#### Provided material
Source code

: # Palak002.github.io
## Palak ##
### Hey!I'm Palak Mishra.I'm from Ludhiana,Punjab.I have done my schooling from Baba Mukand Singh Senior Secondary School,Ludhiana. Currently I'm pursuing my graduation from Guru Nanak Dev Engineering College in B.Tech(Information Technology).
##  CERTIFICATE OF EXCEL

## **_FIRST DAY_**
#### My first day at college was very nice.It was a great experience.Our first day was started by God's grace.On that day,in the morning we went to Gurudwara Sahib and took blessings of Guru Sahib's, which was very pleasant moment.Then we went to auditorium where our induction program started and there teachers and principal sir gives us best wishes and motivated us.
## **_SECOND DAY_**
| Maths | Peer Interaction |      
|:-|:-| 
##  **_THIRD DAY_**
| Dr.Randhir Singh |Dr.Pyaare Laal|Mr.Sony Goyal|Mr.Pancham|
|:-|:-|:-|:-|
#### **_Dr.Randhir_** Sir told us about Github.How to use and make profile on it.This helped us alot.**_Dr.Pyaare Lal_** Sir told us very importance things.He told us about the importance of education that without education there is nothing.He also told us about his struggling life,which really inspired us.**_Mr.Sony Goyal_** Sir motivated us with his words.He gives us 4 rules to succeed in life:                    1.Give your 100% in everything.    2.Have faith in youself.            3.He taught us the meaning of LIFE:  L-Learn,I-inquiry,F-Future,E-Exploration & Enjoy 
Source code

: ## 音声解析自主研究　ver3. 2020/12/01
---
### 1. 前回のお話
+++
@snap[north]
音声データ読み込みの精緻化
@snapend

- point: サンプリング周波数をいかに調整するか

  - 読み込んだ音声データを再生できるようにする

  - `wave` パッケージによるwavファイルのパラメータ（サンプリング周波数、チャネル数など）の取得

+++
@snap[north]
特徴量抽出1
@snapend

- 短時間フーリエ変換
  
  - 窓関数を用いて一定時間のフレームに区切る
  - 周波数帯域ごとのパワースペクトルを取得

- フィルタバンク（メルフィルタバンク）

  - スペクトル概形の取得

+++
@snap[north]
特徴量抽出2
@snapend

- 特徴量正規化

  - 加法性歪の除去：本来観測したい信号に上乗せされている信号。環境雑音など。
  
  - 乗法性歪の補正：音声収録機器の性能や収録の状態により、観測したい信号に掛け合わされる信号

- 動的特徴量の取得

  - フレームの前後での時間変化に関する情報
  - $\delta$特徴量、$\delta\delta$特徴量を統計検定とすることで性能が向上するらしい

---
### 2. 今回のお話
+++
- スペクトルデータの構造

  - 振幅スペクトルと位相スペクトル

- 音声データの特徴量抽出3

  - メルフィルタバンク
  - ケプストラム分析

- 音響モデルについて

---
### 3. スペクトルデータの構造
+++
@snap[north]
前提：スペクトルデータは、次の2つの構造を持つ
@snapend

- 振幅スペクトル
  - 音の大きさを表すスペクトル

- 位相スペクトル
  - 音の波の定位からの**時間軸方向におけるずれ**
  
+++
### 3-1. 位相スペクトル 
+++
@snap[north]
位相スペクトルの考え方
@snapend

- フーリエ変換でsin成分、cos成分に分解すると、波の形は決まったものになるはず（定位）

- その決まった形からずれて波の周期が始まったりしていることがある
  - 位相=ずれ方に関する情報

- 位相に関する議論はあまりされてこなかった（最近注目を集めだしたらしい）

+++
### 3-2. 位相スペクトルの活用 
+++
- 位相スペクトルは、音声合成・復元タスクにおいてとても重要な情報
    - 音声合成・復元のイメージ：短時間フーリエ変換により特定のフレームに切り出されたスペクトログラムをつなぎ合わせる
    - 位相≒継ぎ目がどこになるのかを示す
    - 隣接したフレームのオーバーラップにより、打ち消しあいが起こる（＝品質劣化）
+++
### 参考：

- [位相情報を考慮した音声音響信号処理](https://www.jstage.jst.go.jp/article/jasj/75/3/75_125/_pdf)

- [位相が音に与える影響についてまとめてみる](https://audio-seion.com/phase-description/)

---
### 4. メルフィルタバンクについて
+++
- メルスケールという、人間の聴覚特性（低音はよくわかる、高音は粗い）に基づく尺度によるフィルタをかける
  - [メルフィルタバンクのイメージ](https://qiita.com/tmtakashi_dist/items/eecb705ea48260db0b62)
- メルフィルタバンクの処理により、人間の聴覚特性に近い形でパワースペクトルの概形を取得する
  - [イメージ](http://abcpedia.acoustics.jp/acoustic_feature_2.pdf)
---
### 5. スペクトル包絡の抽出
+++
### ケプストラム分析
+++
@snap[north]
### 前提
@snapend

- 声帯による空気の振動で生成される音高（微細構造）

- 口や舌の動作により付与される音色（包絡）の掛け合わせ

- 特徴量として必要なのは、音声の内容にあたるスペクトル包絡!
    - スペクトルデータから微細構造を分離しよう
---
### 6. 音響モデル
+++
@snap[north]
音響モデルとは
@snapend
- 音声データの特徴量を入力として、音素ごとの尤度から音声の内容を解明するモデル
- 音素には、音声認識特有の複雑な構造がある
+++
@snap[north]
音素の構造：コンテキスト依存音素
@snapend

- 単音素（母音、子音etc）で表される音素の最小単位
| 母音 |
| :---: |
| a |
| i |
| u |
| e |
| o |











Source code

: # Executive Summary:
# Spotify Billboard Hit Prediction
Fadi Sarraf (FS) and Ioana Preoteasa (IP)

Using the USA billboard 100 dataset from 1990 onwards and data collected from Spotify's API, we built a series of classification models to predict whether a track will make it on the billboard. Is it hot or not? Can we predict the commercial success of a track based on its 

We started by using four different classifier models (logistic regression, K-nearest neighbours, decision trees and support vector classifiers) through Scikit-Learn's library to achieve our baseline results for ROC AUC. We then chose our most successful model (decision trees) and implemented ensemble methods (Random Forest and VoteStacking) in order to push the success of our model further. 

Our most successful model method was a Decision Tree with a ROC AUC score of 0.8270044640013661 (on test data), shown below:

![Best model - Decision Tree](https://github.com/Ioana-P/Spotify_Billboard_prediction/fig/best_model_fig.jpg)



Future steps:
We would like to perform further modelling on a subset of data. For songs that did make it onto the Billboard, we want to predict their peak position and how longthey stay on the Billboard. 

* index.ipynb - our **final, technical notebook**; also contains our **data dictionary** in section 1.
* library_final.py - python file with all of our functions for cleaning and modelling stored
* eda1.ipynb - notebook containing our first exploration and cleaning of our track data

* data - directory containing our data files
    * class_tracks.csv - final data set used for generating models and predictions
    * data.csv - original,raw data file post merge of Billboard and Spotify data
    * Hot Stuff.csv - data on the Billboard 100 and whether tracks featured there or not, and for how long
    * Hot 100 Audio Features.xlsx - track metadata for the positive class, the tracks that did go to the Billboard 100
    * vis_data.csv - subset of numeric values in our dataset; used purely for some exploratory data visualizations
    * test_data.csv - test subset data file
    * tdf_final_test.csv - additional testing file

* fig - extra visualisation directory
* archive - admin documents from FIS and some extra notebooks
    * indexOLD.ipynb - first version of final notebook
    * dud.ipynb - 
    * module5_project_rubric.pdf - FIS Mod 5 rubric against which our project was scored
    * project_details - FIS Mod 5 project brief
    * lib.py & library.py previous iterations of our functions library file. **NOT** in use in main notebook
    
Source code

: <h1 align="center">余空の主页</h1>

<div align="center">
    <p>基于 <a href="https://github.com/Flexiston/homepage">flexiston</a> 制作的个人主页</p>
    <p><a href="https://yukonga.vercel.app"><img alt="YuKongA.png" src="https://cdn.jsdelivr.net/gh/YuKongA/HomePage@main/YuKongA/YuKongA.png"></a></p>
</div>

#### Work to be completed
The answer must be every line of the records that holds the string "modelling".

#### Exercise solution
We would like to perform further modelling on a subset of data. For songs that did make it onto the Billboard, we want to predict their peak position and how longthey stay on the Billboard. 
* library_final.py - python file with all of our functions for cleaning and modelling stored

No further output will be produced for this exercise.